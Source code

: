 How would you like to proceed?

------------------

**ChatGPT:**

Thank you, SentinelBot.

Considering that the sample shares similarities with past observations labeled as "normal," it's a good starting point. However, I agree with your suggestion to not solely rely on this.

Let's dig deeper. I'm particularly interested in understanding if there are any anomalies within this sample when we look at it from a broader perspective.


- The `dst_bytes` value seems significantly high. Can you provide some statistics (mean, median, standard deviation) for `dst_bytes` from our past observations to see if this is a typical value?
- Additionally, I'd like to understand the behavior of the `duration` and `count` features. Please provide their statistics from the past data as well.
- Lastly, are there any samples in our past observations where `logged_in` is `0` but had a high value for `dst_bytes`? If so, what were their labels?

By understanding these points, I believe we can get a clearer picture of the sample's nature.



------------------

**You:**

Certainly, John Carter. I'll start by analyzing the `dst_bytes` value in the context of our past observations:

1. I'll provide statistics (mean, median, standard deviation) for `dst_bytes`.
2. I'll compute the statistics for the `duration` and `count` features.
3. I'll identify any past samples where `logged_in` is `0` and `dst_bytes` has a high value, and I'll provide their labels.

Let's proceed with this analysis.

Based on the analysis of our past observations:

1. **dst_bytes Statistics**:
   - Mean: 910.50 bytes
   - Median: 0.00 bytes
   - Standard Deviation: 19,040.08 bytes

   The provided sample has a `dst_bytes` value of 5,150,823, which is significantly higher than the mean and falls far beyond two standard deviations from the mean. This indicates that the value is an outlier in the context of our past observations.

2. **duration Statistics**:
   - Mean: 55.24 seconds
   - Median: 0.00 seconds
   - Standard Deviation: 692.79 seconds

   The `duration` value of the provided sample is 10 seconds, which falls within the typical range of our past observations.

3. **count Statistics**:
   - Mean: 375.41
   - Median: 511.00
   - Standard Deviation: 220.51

──────

What is being asked:
All that should be returned is the run of lines from the one with "range of our past observations." to the last line of the material above, copied exactly.

Task output:
   The `duration` value of the provided sample is 10 seconds, which falls within the typical range of our past observations.

3. **count Statistics**:
   - Mean: 375.41
   - Median: 511.00
   - Standard Deviation: 220.51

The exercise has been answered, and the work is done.